*** Block opens ***

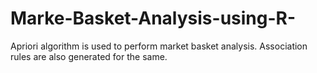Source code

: # Marke-Basket-Analysis-using-R-
Apriori algorithm is used to perform market basket analysis. Association rules are also generated for the same. 
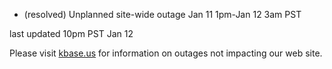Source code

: 
* (resolved) Unplanned site-wide outage Jan 11 1pm-Jan 12 3am PST

last updated 10pm PST Jan 12

Please visit <a href="https://kbase.us">kbase.us</a> for information on outages not impacting our web site.
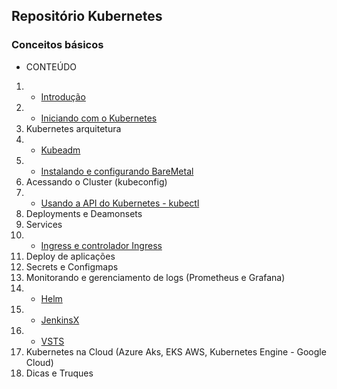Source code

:## Repositório Kubernetes

### Conceitos básicos 

* CONTEÚDO

1. * [Introdução](https://github.com/concrete-cristian-trucco/kubernetes-basico)
2. * [Iniciando com o Kubernetes](https://kubernetes.io/docs/tutorials/kubernetes-basics/)
3. Kubernetes arquitetura
4. * [Kubeadm](https://github.com/concrete-cristian-trucco/kubernetes-basico/blob/master/k8s/kubeadm.md)
5. * [Instalando e configurando BareMetal](https://github.com/concrete-cristian-trucco/kubernetes-basico/blob/master/k8s/setup-baremetal-kubeadm.md)
6. Acessando o Cluster (kubeconfig)
7. * [Usando a API do Kubernetes - kubectl](https://github.com/concrete-cristian-trucco/kubernetes-basico/blob/master/k8s/kubectl.md)
8. Deployments e Deamonsets
9. Services
10. * [Ingress e controlador Ingress](https://github.com/concrete-cristian-trucco/kubernetes-basico/tree/master/k8s/ingress-controller)
11. Deploy de aplicações 
12. Secrets e Configmaps
13. Monitorando e gerenciamento de logs (Prometheus e Grafana)
14. * [Helm](https://helm.sh/)
15. * [JenkinsX](https://jenkins-x.io/getting-started/install/)
16. * [VSTS](https://azure.microsoft.com/pt-br/services/visual-studio-team-services/)
17. Kubernetes na Cloud (Azure Aks, EKS AWS, Kubernetes Engine - Google Cloud)
18. Dicas e Truques
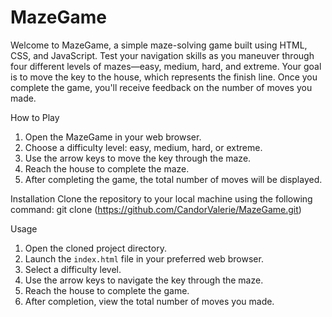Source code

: # MazeGame

Welcome to MazeGame, a simple maze-solving game built using HTML, CSS, and JavaScript. Test your navigation skills as you maneuver through four different levels of mazes—easy, medium, hard, and extreme. Your goal is to move the key to the house, which represents the finish line. Once you complete the game, you'll receive feedback on the number of moves you made.

How to Play
1. Open the MazeGame in your web browser.
2. Choose a difficulty level: easy, medium, hard, or extreme.
3. Use the arrow keys to move the key through the maze.
4. Reach the house to complete the maze.
5. After completing the game, the total number of moves will be displayed.

Installation
Clone the repository to your local machine using the following command:
git clone (https://github.com/CandorValerie/MazeGame.git)

Usage
1. Open the cloned project directory.
2. Launch the `index.html` file in your preferred web browser.
3. Select a difficulty level.
4. Use the arrow keys to navigate the key through the maze.
5. Reach the house to complete the game.
6. After completion, view the total number of moves you made.
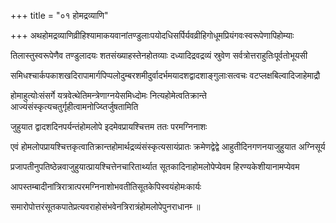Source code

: +++
title = "०१ होमद्रव्याणि"

+++
अथहोमद्रव्याणिव्रीहिश्यामाकयवानांतण्डुलाःपयोदधिसर्पिर्यवव्रीहिगोधूमप्रियंगवःस्वरूपेणापिहोम्याः

तिलास्तुस्वरूपेणैव तण्डुलादयः शतसंख्याहस्तेनहोतव्याः दध्यादिद्रवद्रव्यं स्रुवेण सर्वत्रोत्तराहुतिःपूर्वतोभूयसी

समिधश्चार्कपकाशखदिरापामार्गपिप्पलोदुम्बरशमीदुर्वादर्भमयादशद्वादशाङ्गुलाःसत्वचः वटप्लक्षबिल्वादिजाहेमाद्रौ

होमाहुत्योःसंसर्गे यत्रवेत्थेतिमन्त्रेणाग्नयेसमिध्दोमः नित्यहोमेत्वतिक्रान्ते आज्यंसंस्कृत्यचतुर्गृहीत्वामनोज्य्तिर्जुषतामिति

जुहुयात द्वादशदिनपर्यन्तंहोमलोपे इदमेवप्रायश्चित्तम ततः परमग्निनाशः

एवं होमलोपप्रायश्चित्तकृत्वातिक्रान्तहोमार्थद्रव्यंसंस्कृत्यसायंप्रातः क्रमेणद्वेद्वे आहुतीदिनगणनयाजुहुयात अग्निसूर्य

प्रजापतीनुपतिष्ठेन्नवाजुहुयात्प्रायश्चित्तेनचारितार्थ्यात सूतकादिनाहोमलोपेप्येवम हिरण्यकेशीयानामप्येवम

आपस्तम्बादीनांत्रिरात्रात्परमग्निनाशोभवतीतिसूतकेपिस्वयंहोमःकार्यः

समारोपोत्तरंसूतकपातेप्रत्यवराहोसंभवेनत्रिरात्रंहोमलोपेपुनराधानम्‍ ॥
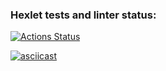 ### Hexlet tests and linter status:
[![Actions Status](https://github.com/Daniell010/java-project-71/workflows/hexlet-check/badge.svg)](https://github.com/Daniell010/java-project-71/actions)

[![asciicast](https://asciinema.org/a/567527.svg)](https://asciinema.org/a/567527)
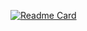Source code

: [![Readme Card](https://github-readme-stats.vercel.app/api/pin/?username=hussaryn&repo=github-readme-stats)](https://github.com/anuraghazra/github-readme-stats)
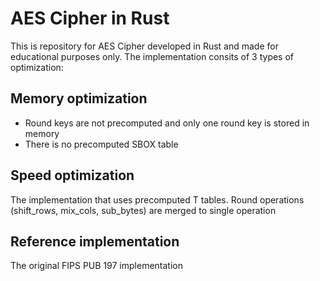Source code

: # AES Cipher in Rust

This is repository for AES Cipher developed in Rust and made for educational purposes only.
The implementation consits of 3 types of optimization:

## Memory optimization

- Round keys are not precomputed and only one round key is stored in memory
- There is no precomputed SBOX table

## Speed optimization

The implementation that uses precomputed T tables.
Round operations (shift_rows, mix_cols, sub_bytes) are merged to single operation

## Reference implementation

The original FIPS PUB 197 implementation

*** Block closes ***

Work required:
Scan the entries above for the string "Round", and copy every line where it turns up.

Solution for this problem:
- Round keys are not precomputed and only one round key is stored in memory
Round operations (shift_rows, mix_cols, sub_bytes) are merged to single operation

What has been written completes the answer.